Choose 4 from the following 6 problems
1.
(a)
Let $\{ f_n \}$ be a sequence of measurable functions on $[0,1]$. Assume $\lim_{n \rightarrow \infty}f_n(x)=f(x)$ for all $x \in [0,1]$. Show that $f$ is measurable.
(b)
Let $f$ and $g$ be two measurable functions. Show that $fg$ is measurable.
2.
Assume $f \in L^p({\mathbb{R}}^n)$ with $1 \leq p < \infty$. (a) Let $z \in {\mathbb{R}}^n$ and $f_{z}(x)=f(x+z)$. Show that
\begin{displaymath}\vert\vert f_{z}-f\vert\vert _{L^p} \rightarrow 0 \,\,\hbox{as} \,\,z \rightarrow 0.\end{displaymath}
(b) Let
\begin{displaymath}g(y)=\int_{{\mathbb{R}}^n}f(x+y)e^{-\vert x\vert^2-\vert y\vert^2} \,dx.\end{displaymath}
Is $g$ continuous? Is $g$ differentiable?
3.
Let $f,f_n\in L^p([0,1])$ with $1 \leq p < \infty$. Show that if $f_n \rightarrow f$ a.e. and $\vert\vert f_n\vert\vert _{L^p}\to\vert\vert f\vert\vert _{L^p}$ as $n\to\infty$, then $\vert\vert f_n-f\vert\vert _{L^p}\rightarrow 0$ as $n \rightarrow \infty$.
4.
Let $f$ be of bounded variation on $[a,b]$.
(a) Show that ${df \over dx}$ exists a.e. on $[a,b]$.

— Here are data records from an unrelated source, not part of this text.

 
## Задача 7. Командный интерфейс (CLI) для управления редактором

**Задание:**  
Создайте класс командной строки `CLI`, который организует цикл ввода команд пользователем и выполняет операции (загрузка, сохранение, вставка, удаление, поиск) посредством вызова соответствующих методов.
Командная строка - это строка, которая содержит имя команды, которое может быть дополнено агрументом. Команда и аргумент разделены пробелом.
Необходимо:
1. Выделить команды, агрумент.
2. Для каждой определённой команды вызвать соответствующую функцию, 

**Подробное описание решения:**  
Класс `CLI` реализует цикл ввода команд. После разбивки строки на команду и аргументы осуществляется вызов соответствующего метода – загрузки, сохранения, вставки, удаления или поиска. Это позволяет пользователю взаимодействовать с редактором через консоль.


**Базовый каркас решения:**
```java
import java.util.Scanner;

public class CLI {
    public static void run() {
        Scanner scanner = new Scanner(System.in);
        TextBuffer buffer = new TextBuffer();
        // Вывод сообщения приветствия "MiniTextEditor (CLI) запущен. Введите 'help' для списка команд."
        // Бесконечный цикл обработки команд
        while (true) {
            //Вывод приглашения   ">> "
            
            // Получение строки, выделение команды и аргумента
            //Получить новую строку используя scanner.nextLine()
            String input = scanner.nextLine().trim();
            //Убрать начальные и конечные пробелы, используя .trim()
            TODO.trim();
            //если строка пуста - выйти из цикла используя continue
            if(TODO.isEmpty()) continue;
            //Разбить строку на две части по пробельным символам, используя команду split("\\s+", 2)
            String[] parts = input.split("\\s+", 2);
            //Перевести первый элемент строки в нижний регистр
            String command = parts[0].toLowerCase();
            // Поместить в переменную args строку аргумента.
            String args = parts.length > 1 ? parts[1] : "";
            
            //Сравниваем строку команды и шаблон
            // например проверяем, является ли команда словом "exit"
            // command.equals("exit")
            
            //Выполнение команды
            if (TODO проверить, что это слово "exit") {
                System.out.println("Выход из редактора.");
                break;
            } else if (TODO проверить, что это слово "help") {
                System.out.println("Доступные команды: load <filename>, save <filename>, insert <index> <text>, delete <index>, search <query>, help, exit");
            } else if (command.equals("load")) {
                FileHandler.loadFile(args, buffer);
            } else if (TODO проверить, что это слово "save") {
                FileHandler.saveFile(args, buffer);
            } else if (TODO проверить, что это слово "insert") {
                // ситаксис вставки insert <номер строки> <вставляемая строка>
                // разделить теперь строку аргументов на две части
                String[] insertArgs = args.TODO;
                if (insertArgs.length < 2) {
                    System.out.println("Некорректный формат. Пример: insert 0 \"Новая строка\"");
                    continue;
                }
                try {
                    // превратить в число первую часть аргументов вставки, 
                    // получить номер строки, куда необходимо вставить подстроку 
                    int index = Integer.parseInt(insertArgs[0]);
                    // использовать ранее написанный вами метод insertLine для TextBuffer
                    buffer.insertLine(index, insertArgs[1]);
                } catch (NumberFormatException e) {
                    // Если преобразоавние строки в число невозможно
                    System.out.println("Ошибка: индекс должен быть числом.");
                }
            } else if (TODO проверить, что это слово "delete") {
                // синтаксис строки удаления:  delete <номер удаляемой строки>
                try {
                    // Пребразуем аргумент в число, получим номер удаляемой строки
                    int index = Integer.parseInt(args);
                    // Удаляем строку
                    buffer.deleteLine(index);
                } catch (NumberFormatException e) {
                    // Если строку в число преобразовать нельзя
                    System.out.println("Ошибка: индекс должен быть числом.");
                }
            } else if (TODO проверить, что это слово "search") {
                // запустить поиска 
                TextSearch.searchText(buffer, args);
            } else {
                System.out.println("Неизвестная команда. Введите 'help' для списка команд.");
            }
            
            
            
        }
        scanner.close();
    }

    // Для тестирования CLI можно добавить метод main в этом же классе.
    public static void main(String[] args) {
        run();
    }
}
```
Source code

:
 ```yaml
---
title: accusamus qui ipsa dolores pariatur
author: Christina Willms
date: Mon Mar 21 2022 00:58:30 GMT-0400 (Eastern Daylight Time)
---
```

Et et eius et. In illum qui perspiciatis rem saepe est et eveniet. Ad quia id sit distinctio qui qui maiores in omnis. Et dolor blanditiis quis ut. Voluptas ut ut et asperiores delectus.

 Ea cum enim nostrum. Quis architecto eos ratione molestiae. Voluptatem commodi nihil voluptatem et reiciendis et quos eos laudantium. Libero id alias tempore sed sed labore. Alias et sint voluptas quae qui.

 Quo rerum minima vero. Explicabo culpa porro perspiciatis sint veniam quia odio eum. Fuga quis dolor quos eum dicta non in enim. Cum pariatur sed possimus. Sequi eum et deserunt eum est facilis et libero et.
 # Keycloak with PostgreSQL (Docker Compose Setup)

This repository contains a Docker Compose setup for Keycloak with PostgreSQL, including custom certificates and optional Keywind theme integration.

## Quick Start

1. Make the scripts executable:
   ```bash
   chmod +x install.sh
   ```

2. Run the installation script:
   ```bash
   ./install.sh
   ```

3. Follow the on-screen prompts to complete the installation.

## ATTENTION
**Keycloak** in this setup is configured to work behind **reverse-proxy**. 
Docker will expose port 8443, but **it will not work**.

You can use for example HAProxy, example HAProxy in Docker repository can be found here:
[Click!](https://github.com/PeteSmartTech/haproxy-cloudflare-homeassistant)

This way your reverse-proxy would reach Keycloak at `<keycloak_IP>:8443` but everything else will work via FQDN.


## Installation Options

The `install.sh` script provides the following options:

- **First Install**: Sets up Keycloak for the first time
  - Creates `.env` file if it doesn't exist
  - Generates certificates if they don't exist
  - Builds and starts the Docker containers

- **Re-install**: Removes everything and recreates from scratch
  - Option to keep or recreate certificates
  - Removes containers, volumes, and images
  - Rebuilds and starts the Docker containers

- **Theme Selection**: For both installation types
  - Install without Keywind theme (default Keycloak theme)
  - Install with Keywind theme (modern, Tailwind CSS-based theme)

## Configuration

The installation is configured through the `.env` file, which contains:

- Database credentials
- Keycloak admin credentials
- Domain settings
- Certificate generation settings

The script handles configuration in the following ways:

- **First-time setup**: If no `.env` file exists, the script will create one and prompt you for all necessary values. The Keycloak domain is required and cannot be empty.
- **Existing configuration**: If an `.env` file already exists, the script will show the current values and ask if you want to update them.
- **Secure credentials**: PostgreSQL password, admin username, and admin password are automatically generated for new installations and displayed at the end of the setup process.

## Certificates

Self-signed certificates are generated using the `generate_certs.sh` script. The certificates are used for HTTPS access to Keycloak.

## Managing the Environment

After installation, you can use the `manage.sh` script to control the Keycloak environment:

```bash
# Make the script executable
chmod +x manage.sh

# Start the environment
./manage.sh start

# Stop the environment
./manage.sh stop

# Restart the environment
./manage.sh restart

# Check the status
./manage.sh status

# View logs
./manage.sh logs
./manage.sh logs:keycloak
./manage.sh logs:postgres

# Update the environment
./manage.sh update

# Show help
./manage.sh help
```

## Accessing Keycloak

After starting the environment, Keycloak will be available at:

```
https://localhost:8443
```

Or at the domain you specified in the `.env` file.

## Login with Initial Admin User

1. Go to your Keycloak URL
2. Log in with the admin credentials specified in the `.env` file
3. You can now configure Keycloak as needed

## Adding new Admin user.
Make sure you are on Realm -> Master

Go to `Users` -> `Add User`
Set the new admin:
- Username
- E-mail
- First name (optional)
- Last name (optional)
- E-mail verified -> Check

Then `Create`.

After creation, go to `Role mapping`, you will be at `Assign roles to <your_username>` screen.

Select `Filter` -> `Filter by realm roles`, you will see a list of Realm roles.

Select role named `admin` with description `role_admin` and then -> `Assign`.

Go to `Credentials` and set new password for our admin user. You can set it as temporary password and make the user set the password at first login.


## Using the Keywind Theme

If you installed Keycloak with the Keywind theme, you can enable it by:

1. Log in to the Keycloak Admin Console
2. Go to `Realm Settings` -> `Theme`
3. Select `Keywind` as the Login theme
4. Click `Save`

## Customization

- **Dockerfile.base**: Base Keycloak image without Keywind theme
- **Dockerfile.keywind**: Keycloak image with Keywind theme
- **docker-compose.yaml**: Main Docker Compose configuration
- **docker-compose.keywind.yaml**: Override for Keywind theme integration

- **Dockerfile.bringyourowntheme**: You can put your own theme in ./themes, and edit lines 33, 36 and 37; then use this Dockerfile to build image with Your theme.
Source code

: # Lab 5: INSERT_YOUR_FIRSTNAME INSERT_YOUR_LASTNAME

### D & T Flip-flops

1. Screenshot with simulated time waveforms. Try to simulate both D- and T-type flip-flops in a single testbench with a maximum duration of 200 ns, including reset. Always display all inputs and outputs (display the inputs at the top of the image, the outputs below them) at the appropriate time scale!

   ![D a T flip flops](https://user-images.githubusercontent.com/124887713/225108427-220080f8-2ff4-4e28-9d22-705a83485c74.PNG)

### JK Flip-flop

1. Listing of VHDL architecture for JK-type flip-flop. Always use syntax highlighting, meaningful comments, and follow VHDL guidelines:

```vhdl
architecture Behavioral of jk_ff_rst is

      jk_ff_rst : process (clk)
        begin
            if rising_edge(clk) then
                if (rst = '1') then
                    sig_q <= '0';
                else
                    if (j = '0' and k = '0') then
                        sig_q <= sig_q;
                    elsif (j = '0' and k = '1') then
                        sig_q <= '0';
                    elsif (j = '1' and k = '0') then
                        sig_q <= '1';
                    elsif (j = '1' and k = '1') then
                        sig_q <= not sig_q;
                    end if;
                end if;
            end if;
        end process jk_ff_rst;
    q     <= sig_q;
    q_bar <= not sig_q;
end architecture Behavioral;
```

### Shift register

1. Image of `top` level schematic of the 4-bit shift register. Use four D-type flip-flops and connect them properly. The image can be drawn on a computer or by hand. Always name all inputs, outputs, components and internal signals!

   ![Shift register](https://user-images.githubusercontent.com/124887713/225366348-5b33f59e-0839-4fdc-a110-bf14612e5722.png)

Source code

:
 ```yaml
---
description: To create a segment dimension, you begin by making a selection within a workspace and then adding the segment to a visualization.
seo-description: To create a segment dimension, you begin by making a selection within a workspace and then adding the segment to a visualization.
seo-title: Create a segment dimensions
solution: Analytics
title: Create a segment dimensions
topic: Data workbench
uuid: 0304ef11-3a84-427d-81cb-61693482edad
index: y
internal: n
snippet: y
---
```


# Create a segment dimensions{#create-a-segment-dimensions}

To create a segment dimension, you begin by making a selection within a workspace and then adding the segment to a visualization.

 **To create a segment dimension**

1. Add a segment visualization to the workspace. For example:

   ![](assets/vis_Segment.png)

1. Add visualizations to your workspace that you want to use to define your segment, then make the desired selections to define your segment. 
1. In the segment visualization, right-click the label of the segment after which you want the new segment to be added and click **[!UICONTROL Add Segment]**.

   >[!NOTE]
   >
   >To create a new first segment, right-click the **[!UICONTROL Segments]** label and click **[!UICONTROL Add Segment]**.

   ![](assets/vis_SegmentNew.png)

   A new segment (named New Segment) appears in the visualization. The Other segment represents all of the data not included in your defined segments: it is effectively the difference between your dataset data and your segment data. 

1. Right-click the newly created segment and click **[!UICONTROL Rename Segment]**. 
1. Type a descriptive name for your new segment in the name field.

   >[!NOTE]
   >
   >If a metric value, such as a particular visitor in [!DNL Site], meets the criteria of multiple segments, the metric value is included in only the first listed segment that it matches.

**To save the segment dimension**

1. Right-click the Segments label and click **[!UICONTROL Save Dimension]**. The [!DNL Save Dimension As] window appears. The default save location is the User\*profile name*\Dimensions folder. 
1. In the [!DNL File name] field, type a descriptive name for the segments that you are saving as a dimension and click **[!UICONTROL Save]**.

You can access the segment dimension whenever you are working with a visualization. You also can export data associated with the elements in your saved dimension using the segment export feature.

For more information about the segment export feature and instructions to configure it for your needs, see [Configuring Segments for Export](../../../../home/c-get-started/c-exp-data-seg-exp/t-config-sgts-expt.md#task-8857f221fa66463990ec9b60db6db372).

(b) Let $V[a,b]$ be the variation of $f$. Show that if
\begin{displaymath}V[a,b]=\int_a^b \vert{df \over dx}\vert\,dx,\end{displaymath}
then $f$ is absolutely continuous on $[a,b]$.
5.
Find the value of $p$ for which the function $f(x,y)=x^{-{1 \over 3}}(x+y)^{-{1 \over 5}}$ is in $L^p([0,1]^2)$.
6.
Let $f \in C^1([0,1])$ and $Z=\{x\in[0,1]: {df \over dx}(x)=0\}$. Show that the set $f(Z)=\{f(x):x\in Z\}$ has measure zero.
B.
Choose 1 from the following 2 problems
1.
Show that the image of an open set under a nonconstant analytic function is an open set.
2.
Evaluate the intrgral
\begin{displaymath}\int_0^{\infty}{dx \over{1+x^n}} \ ,\end{displaymath}
where $n\geq 2$ is a positive integer.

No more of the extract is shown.